The vendor’s exit was first reported by Politico. Nokia characterised it as a temporary pause, endorsing an ongoing commitment to open RAN and adding it is prudent to avoid contributing to the O-RAN Alliance at this time.
Established in 2018 by the combination of the xRAN Forum with the C-RAN Alliance, the O-RAN Alliance lists China Mobile as a founder and includes dozens of other Chinese companies in its membership.
Three of these, Kindroid, Phytium Technology and Inspur Group, are now on a U.S. trade sanctions roster known as the entity list. The nation’s Bureau of Industry and Security wants domestic companies to boycott these businesses because it believes they are acquiring U.S. technology and using it to help China modernise its military.
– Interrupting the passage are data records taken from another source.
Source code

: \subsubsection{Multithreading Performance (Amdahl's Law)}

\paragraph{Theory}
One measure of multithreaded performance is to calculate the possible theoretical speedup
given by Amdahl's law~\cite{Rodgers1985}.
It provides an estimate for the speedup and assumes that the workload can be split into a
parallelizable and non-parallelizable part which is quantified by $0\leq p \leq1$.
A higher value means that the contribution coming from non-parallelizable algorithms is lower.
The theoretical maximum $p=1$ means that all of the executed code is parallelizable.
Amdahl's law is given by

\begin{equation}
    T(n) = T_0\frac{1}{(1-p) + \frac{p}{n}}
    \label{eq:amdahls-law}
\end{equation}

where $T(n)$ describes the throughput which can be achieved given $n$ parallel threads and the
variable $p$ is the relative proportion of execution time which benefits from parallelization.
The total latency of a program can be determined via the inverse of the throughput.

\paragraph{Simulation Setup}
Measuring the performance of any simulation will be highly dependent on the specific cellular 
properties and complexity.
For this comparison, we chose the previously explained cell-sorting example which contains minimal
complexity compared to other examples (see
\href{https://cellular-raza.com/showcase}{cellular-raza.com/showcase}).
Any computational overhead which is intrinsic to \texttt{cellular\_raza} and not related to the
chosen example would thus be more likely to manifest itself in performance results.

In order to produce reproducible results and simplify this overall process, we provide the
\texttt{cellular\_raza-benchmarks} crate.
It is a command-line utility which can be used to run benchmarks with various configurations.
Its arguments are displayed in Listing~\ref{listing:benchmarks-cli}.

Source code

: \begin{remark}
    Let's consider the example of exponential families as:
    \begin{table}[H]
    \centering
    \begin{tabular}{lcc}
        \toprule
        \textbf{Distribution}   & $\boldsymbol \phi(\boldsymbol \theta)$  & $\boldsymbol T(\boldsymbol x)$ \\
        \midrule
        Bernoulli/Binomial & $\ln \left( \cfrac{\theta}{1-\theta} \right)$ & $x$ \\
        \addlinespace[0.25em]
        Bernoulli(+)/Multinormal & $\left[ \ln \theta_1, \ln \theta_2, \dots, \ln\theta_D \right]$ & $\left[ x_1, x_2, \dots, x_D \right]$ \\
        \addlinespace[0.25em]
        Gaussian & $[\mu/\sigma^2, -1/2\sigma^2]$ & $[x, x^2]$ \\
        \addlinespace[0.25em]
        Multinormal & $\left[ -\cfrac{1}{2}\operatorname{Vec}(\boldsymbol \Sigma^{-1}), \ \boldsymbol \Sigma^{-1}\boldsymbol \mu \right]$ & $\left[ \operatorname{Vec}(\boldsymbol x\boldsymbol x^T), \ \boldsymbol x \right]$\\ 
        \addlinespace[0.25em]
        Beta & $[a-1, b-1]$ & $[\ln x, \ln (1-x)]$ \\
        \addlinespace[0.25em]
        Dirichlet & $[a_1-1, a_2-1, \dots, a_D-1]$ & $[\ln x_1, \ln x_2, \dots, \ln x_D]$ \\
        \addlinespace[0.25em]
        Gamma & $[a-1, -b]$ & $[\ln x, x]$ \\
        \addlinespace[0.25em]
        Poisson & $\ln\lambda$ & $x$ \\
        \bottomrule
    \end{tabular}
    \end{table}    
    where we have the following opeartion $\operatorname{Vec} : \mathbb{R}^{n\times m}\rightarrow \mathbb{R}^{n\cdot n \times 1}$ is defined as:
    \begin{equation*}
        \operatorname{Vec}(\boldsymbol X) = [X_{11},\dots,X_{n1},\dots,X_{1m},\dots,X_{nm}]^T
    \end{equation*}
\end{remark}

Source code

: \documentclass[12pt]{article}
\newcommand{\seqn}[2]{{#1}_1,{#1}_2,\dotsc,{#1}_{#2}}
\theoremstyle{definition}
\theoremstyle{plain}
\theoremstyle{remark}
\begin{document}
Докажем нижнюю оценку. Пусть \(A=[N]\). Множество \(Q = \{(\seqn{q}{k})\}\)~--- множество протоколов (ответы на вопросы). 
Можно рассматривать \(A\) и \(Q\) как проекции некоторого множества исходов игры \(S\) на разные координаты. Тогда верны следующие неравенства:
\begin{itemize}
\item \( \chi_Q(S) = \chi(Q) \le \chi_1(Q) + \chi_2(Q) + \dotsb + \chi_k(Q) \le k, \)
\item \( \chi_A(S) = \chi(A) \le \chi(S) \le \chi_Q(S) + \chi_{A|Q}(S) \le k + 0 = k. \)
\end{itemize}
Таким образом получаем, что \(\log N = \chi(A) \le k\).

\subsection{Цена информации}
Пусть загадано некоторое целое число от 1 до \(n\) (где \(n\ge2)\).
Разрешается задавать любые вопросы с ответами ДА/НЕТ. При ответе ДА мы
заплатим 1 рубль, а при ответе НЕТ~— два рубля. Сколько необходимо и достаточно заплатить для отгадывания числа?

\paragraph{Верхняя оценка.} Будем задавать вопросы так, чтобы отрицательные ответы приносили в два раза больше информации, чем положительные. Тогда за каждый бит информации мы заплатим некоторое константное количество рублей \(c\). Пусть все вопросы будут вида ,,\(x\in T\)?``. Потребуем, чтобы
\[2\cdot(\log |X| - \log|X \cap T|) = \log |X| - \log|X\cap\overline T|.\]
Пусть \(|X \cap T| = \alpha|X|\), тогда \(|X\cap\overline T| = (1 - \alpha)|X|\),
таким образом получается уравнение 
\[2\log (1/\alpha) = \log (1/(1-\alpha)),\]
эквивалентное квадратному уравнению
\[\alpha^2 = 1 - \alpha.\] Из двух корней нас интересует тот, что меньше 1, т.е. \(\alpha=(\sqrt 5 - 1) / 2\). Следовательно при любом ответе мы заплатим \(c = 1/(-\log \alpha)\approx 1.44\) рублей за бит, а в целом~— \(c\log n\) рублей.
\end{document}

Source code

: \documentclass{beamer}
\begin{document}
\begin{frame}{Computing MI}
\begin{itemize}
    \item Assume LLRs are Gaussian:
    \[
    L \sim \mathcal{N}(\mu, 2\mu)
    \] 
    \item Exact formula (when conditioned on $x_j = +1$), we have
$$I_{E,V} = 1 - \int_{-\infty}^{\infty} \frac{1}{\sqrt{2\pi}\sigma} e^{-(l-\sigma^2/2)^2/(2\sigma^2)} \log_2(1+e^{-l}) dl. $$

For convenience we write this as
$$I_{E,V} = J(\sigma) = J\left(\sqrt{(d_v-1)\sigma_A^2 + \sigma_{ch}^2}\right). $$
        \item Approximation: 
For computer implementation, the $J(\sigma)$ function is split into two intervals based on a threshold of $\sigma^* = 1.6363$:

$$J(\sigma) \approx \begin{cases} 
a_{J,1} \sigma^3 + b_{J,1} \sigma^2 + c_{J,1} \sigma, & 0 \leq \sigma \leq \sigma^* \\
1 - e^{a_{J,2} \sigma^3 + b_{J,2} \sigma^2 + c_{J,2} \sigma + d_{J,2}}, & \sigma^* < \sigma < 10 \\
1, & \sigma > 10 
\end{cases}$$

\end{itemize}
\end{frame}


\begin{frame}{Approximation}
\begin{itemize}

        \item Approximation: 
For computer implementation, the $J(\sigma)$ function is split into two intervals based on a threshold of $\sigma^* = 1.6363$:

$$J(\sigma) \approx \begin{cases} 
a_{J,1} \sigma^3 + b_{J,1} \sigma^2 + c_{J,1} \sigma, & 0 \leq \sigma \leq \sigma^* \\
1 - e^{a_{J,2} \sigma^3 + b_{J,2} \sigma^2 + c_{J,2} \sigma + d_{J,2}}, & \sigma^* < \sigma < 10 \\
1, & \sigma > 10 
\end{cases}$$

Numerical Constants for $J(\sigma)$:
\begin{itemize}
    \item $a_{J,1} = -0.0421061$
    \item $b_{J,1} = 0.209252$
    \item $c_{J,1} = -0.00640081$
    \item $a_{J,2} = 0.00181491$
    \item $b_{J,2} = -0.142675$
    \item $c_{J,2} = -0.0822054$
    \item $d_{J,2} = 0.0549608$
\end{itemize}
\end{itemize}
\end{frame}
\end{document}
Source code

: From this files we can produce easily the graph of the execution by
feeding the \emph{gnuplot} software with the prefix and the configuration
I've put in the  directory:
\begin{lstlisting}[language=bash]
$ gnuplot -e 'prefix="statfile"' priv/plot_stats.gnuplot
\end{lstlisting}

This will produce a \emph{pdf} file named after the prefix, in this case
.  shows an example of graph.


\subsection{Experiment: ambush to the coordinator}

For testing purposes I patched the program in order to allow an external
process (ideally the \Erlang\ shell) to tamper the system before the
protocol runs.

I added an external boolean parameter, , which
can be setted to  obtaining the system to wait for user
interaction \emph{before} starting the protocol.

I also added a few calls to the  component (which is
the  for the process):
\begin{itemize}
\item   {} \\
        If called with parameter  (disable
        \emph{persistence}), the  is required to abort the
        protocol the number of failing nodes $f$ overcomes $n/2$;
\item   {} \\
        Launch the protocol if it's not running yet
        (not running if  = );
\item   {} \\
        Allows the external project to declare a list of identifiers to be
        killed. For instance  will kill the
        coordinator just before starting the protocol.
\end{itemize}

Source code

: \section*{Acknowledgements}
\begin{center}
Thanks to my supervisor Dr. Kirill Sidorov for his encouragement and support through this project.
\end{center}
As a Finnish company, Nokia is not required by the U.S. government to avoid working with businesses on the entity list. However, the vendor reportedly fears it will be penalised by if it continues to share information with Kindroid, Phytium and Inspur.
More to come?
In a research note, Strand Consult founder John Strand predicted more O-RAN Alliance defections as member companies consider national security issues and the possibility of U.S. penalties.
Strand believes government agencies need to give companies clearer direction when it comes to developing new RAN technologies in partnership with Chinese businesses. “It appears that some policymakers have not thought through the technical issues and consequences for Chinese government actors to be involved in the development, design and production of open RAN equipment.”
The U.S. National Telecommunications and Information Administration supports international cooperation in the development of open RAN technologies, while some U.S. vendors want to see the government favour domestic companies.
Several U.S. companies are positioning open RAN as a way for the U.S. government to move toward a goal of eliminating Huawei equipment from domestic telecom networks.
Most U.S. operators using Huawei’s equipment are regional service providers. So far, at least two have announced plans to replace the gear: Triangle Communications will use Mavenir’s open RAN products and Union Wireless opted for Nokia.